Results from a randomized trial show that inducing muscle paralysis improves survival for critically ill patients with early, severe acute respiratory distress syndrome (ARDS). Administering the neuromuscular blocking agent cisatracurium (Nimbex) over a 2-day period dropped adjusted 90-day mortality by almost one third compared with placebo (crude rate 31.6% versus 40.7%, adjusted P=0.04), according to the findings published in the New England Journal of Medicine.
The researchers found that muscle weakness—the primary concern behind recommendations to minimize use of this strategy—was not significantly more common than with placebo (P=0.64 by day 28 and P=0.51 by discharge).
In an accompanying editorial, Arthur S. Slutsky, MD, from the University of Toronto and St Michael’s Hospital in Toronto, noted that these results make cisatracurium the first specific pharmacologic therapy proven to reduce ARDS mortality. One of the study’s authors, Laurent Papazian, MD, PhD, from the Hospital Nord in Marseille, France, warned, however, that replication of the results is needed before widespread adoption in clinical practice.
The multicenter ACURASYS study included 340 patients who had presented to the ICU with an onset of severe ARDS within the previous 48 hours. Patients were randomized to receive 48 hours of double-blind treatment with cisatracurium (37.5 mg/hour continuous infusion) or placebo. Both groups got mechanical ventilation following a lung-protective strategy that Slutsky noted has been previously shown to decrease mortality.
The benefit for the primary mortality endpoint (adjusted for baseline oxygenation, plateau pressure, and Simplified Acute Physiology II score) appeared to be confined to the two thirds of patients presenting with a ration of PaO2 to FiO2 of less than 120.
Among the secondary endpoints, the researchers found an absolute reduction in 28-day mortality by 9.6 percentage points (P=0.05) with cisatracurium versus placebo. Induced paralysis also appeared to get patients off mechanical ventilation sooner with more ventilator-free time in the first 28 days (10.6 days versus 8.5, P=0.04) and in the first 90 days (53.1 days versus 44.6, P=0.03). Maintenance of function in organs other than the lungs during the first 28 days also rose with cisatracurium (15.8 days versus 12.2 days, P=0.01).
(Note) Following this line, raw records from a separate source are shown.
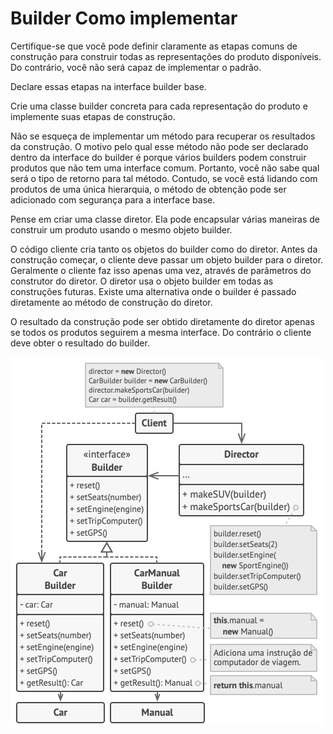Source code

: # Builder Como implementar
Certifique-se que você pode definir claramente as etapas comuns de construção para construir todas as representações do produto disponíveis. Do contrário, você não será capaz de implementar o padrão.

Declare essas etapas na interface builder base.

Crie uma classe builder concreta para cada representação do produto e implemente suas etapas de construção.

Não se esqueça de implementar um método para recuperar os resultados da construção. O motivo pelo qual esse método não pode ser declarado dentro da interface do builder é porque vários builders podem construir produtos que não tem uma interface comum. Portanto, você não sabe qual será o tipo de retorno para tal método. Contudo, se você está lidando com produtos de uma única hierarquia, o método de obtenção pode ser adicionado com segurança para a interface base.

Pense em criar uma classe diretor. Ela pode encapsular várias maneiras de construir um produto usando o mesmo objeto builder.

O código cliente cria tanto os objetos do builder como do diretor. Antes da construção começar, o cliente deve passar um objeto builder para o diretor. Geralmente o cliente faz isso apenas uma vez, através de parâmetros do construtor do diretor. O diretor usa o objeto builder em todas as construções futuras. Existe uma alternativa onde o builder é passado diretamente ao método de construção do diretor.

O resultado da construção pode ser obtido diretamente do diretor apenas se todos os produtos seguirem a mesma interface. Do contrário o cliente deve obter o resultado do builder.

![image](./img/builder.png)
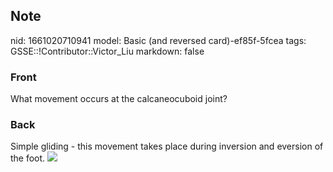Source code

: ## Note
nid: 1661020710941
model: Basic (and reversed card)-ef85f-5fcea
tags: GSSE::!Contributor::Victor_Liu
markdown: false

### Front
What movement occurs at the calcaneocuboid joint?

### Back
Simple gliding - this movement takes place during inversion and
eversion of the foot. <img src= 
"paste-a0abd56a850511dc893e04fa67973fc5287e5083.jpg">
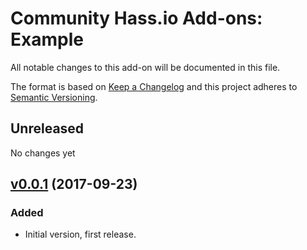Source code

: # Community Hass.io Add-ons: Example

All notable changes to this add-on will be documented in this file.

The format is based on [Keep a Changelog][keep-a-changelog]
and this project adheres to [Semantic Versioning][semantic-versioning].

## Unreleased

No changes yet

## [v0.0.1] (2017-09-23)

### Added

- Initial version, first release.

[keep-a-changelog]: http://keepachangelog.com/en/1.0.0/
[semantic-versioning]: http://semver.org/spec/v2.0.0.html
[v0.0.1]: https://github.com/hassio-addons/addon-example/tree/v0.0.1
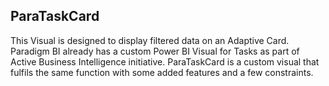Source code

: ParaTaskCard
------------
This Visual is designed to display filtered data on an Adaptive Card. Paradigm BI already has a custom Power BI Visual for Tasks as part of Active Business Intelligence initiative. ParaTaskCard is a custom visual that fulfils the same function with some added features and a few constraints.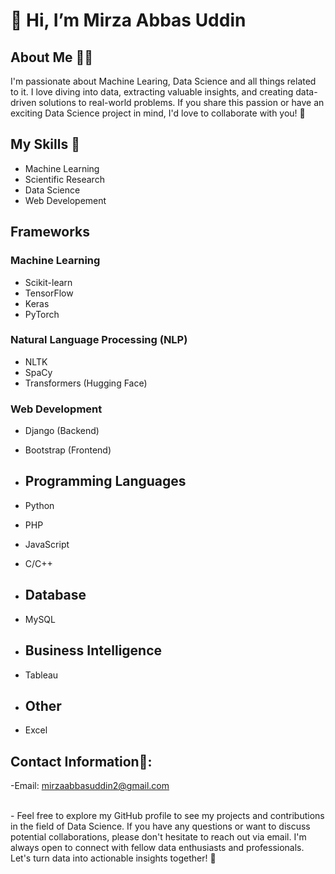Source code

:  # 👋 Hi, I’m Mirza Abbas Uddin
## About Me 🙋‍♂️
 I'm passionate about Machine Learing, Data Science and all things related to it. I love diving into data, extracting valuable insights, and creating data-driven solutions to real-world problems. If you share this passion or have an exciting Data Science project in mind, I'd love to collaborate with you! 🙌

 ## My Skills 🚀
- Machine Learning
- Scientific Research
- Data Science
- Web Developement
## Frameworks

### Machine Learning

- Scikit-learn
- TensorFlow
- Keras
- PyTorch

### Natural Language Processing (NLP)

- NLTK
- SpaCy
- Transformers (Hugging Face)

### Web Development

- Django (Backend)
- Bootstrap (Frontend)

- ## Programming Languages
- Python
- PHP
- JavaScript
- C/C++
- ## Database
- MySQL
- ## Business Intelligence
- Tableau
- ## Other
- Excel

  
## Contact Information📩:
-Email: mirzaabbasuddin2@gmail.com

<br>
- Feel free to explore my GitHub profile to see my projects and contributions in the field of Data Science. If you have any questions or want to discuss potential collaborations, please don't hesitate to reach out via email. I'm always open to connect with fellow data enthusiasts and professionals. Let's turn data into actionable insights together! 🚀

<!---
mirzaaa101/mirzaaa101 is a ✨ special ✨ repository because its `README.md` (this file) appears on your GitHub profile.
You can click the Preview link to take a look at your changes.
--->
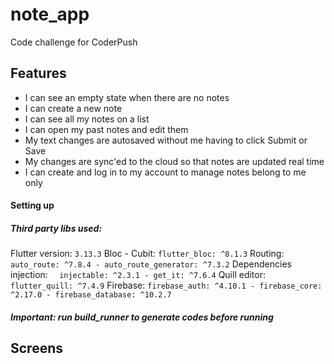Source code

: # note_app
Code challenge for CoderPush

## Features
* I can see an empty state when there are no notes
* I can create a new note
* I can see all my notes on a list
* I can open my past notes and edit them
* My text changes are autosaved without me having to click Submit or Save
* My changes are sync'ed to the cloud so that notes are updated real time
* I can create and log in to my account to manage notes belong to me only

#### Setting up
##### Third party libs used:
Flutter version: `3.13.3`
Bloc - Cubit: `flutter_bloc: ^8.1.3`
Routing: `auto_route: ^7.8.4 - auto_route_generator: ^7.3.2`
Dependencies injection: `  injectable: ^2.3.1 - get_it: ^7.6.4`
Quill editor: `flutter_quill: ^7.4.9`
Firebase: `firebase_auth: ^4.10.1 - firebase_core: ^2.17.0 - firebase_database: ^10.2.7`
##### Important: run build_runner to generate codes before running

## Screens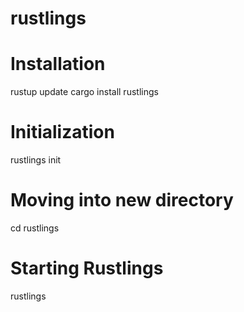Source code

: # rustlings
# Installation
rustup update
cargo install rustlings
# Initialization
rustlings init
# Moving into new directory
cd rustlings
# Starting Rustlings
rustlings
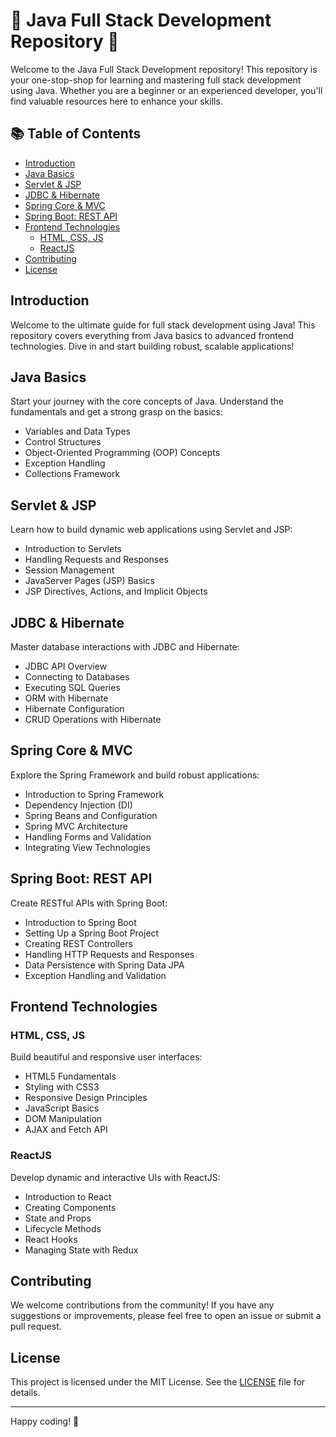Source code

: # 🌟 Java Full Stack Development Repository 🌟

Welcome to the Java Full Stack Development repository! This repository is your one-stop-shop for learning and mastering full stack development using Java. Whether you are a beginner or an experienced developer, you'll find valuable resources here to enhance your skills.

## 📚 Table of Contents

- [Introduction](#introduction)
- [Java Basics](#java-basics)
- [Servlet & JSP](#servlet--jsp)
- [JDBC & Hibernate](#jdbc--hibernate)
- [Spring Core & MVC](#spring-core--mvc)
- [Spring Boot: REST API](#spring-boot-rest-api)
- [Frontend Technologies](#frontend-technologies)
  - [HTML, CSS, JS](#html-css-js)
  - [ReactJS](#reactjs)
- [Contributing](#contributing)
- [License](#license)

## Introduction

Welcome to the ultimate guide for full stack development using Java! This repository covers everything from Java basics to advanced frontend technologies. Dive in and start building robust, scalable applications!

## Java Basics

Start your journey with the core concepts of Java. Understand the fundamentals and get a strong grasp on the basics:

- Variables and Data Types
- Control Structures
- Object-Oriented Programming (OOP) Concepts
- Exception Handling
- Collections Framework

## Servlet & JSP

Learn how to build dynamic web applications using Servlet and JSP:

- Introduction to Servlets
- Handling Requests and Responses
- Session Management
- JavaServer Pages (JSP) Basics
- JSP Directives, Actions, and Implicit Objects

## JDBC & Hibernate

Master database interactions with JDBC and Hibernate:

- JDBC API Overview
- Connecting to Databases
- Executing SQL Queries
- ORM with Hibernate
- Hibernate Configuration
- CRUD Operations with Hibernate

## Spring Core & MVC

Explore the Spring Framework and build robust applications:

- Introduction to Spring Framework
- Dependency Injection (DI)
- Spring Beans and Configuration
- Spring MVC Architecture
- Handling Forms and Validation
- Integrating View Technologies

## Spring Boot: REST API

Create RESTful APIs with Spring Boot:

- Introduction to Spring Boot
- Setting Up a Spring Boot Project
- Creating REST Controllers
- Handling HTTP Requests and Responses
- Data Persistence with Spring Data JPA
- Exception Handling and Validation

## Frontend Technologies

### HTML, CSS, JS

Build beautiful and responsive user interfaces:

- HTML5 Fundamentals
- Styling with CSS3
- Responsive Design Principles
- JavaScript Basics
- DOM Manipulation
- AJAX and Fetch API

### ReactJS

Develop dynamic and interactive UIs with ReactJS:

- Introduction to React
- Creating Components
- State and Props
- Lifecycle Methods
- React Hooks
- Managing State with Redux

## Contributing

We welcome contributions from the community! If you have any suggestions or improvements, please feel free to open an issue or submit a pull request.

## License

This project is licensed under the MIT License. See the [LICENSE](LICENSE) file for details.

---

Happy coding! 🚀

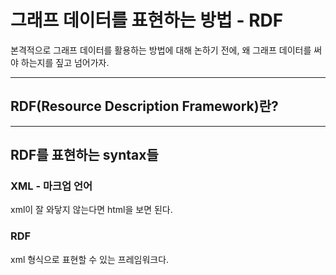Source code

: # 그래프 데이터를 표현하는 방법 - RDF

본격적으로 그래프 데이터를 활용하는 방법에 대해 논하기 전에, 왜 그래프 데이터를 써야 하는지를 짚고 넘어가자.



---

## RDF(Resource Description Framework)란?

---

## RDF를 표현하는 syntax들

 
### XML - 마크업 언어
xml이 잘 와닿지 않는다면 html을 보면 된다.

### RDF
xml 형식으로 표현할 수 있는 프레임워크다. 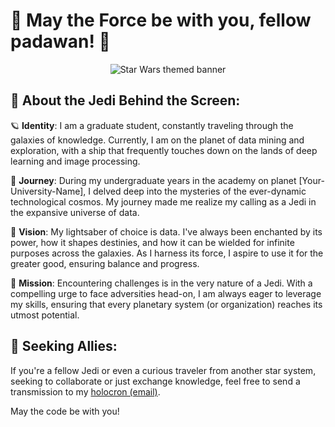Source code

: # 💫 May the Force be with you, fellow padawan! 💫

<div align="center">
  <img src="path-to-star-wars-theme-image.jpg" alt="Star Wars themed banner">
</div>

## 🌌 About the Jedi Behind the Screen:

🪐 **Identity**: I am a graduate student, constantly traveling through the galaxies of knowledge. Currently, I am on the planet of data mining and exploration, with a ship that frequently touches down on the lands of deep learning and image processing.

🚀 **Journey**: During my undergraduate years in the academy on planet [Your-University-Name], I delved deep into the mysteries of the ever-dynamic technological cosmos. My journey made me realize my calling as a Jedi in the expansive universe of data.

🔭 **Vision**: My lightsaber of choice is data. I've always been enchanted by its power, how it shapes destinies, and how it can be wielded for infinite purposes across the galaxies. As I harness its force, I aspire to use it for the greater good, ensuring balance and progress.

🌠 **Mission**: Encountering challenges is in the very nature of a Jedi. With a compelling urge to face adversities head-on, I am always eager to leverage my skills, ensuring that every planetary system (or organization) reaches its utmost potential.

## 💼 Seeking Allies:

If you're a fellow Jedi or even a curious traveler from another star system, seeking to collaborate or just exchange knowledge, feel free to send a transmission to my [holocron (email)](mailto:lokeshrox2000@gmail.com).

May the code be with you!
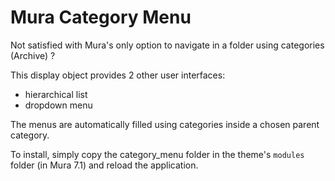 # Mura Category Menu

Not satisfied with Mura's only option to navigate in a folder using categories (Archive) ?

This display object provides 2 other user interfaces:

- hierarchical list
- dropdown menu

The menus are automatically filled using categories inside a chosen parent category.

To install, simply copy the category_menu folder in the theme's `modules` folder (in Mura 7.1) and reload the application.
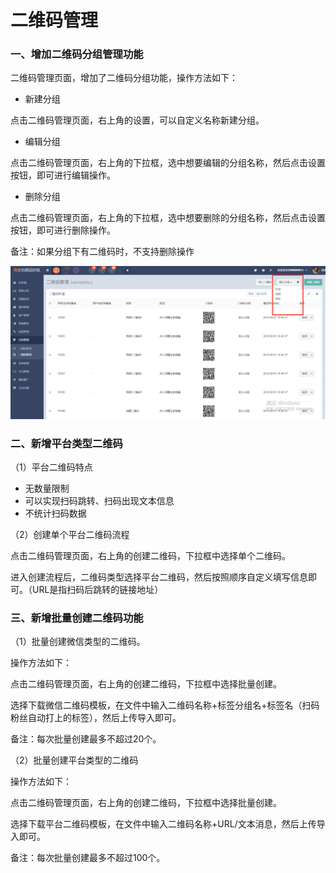 # 二维码管理

### 一、增加二维码分组管理功能

二维码管理页面，增加了二维码分组功能，操作方法如下：

* 新建分组

点击二维码管理页面，右上角的设置，可以自定义名称新建分组。

* 编辑分组

点击二维码管理页面，右上角的下拉框，选中想要编辑的分组名称，然后点击设置按钮，即可进行编辑操作。

* 删除分组

点击二维码管理页面，右上角的下拉框，选中想要删除的分组名称，然后点击设置按钮，即可进行删除操作。

备注：如果分组下有二维码时，不支持删除操作

![](/assets/1533114059%281%29.jpg)

### 二、新增平台类型二维码

（1）平台二维码特点

* 无数量限制
* 可以实现扫码跳转、扫码出现文本信息
* 不统计扫码数据

（2）创建单个平台二维码流程

点击二维码管理页面，右上角的创建二维码，下拉框中选择单个二维码。

进入创建流程后，二维码类型选择平台二维码，然后按照顺序自定义填写信息即可。（URL是指扫码后跳转的链接地址）

### 三、新增批量创建二维码功能

（1）批量创建微信类型的二维码。

操作方法如下：

点击二维码管理页面，右上角的创建二维码，下拉框中选择批量创建。

选择下载微信二维码模板，在文件中输入二维码名称+标签分组名+标签名（扫码粉丝自动打上的标签），然后上传导入即可。

备注：每次批量创建最多不超过20个。

（2）批量创建平台类型的二维码

操作方法如下：

点击二维码管理页面，右上角的创建二维码，下拉框中选择批量创建。

选择下载平台二维码模板，在文件中输入二维码名称+URL/文本消息，然后上传导入即可。

备注：每次批量创建最多不超过100个。

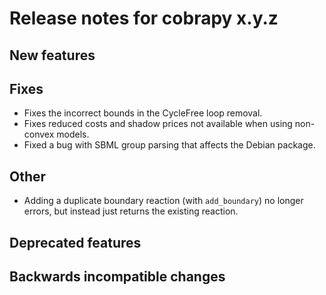 # Release notes for cobrapy x.y.z

## New features

## Fixes

* Fixes the incorrect bounds in the CycleFree loop removal.
* Fixes reduced costs and shadow prices not available when using non-convex models.
* Fixed a bug with SBML group parsing that affects the Debian package.

## Other
* Adding a duplicate boundary reaction (with `add_boundary`) no longer errors, but instead just returns the existing reaction.

## Deprecated features

## Backwards incompatible changes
According to the study’s authors, the drug may improve outcomes by facilitating lung-protective mechanical ventilation.
“Pharmacologically paralyzing the patient and administering ‘controlled ventilation’ prevents patient-ventilator dyssynchrony, including autotriggering, stops the patient from ‘fighting’ the ventilator, and could minimize the risk of volutrauma and barotraumas,” Slutsky agreed in the editorial
The researchers suggested that their findings would generalize to other centers but cautioned that it is not clear whether the results would be the same with all neuromuscular blocking agents. Moreover, they warned, the study was underpowered because of lower than expected mortality in the placebo group.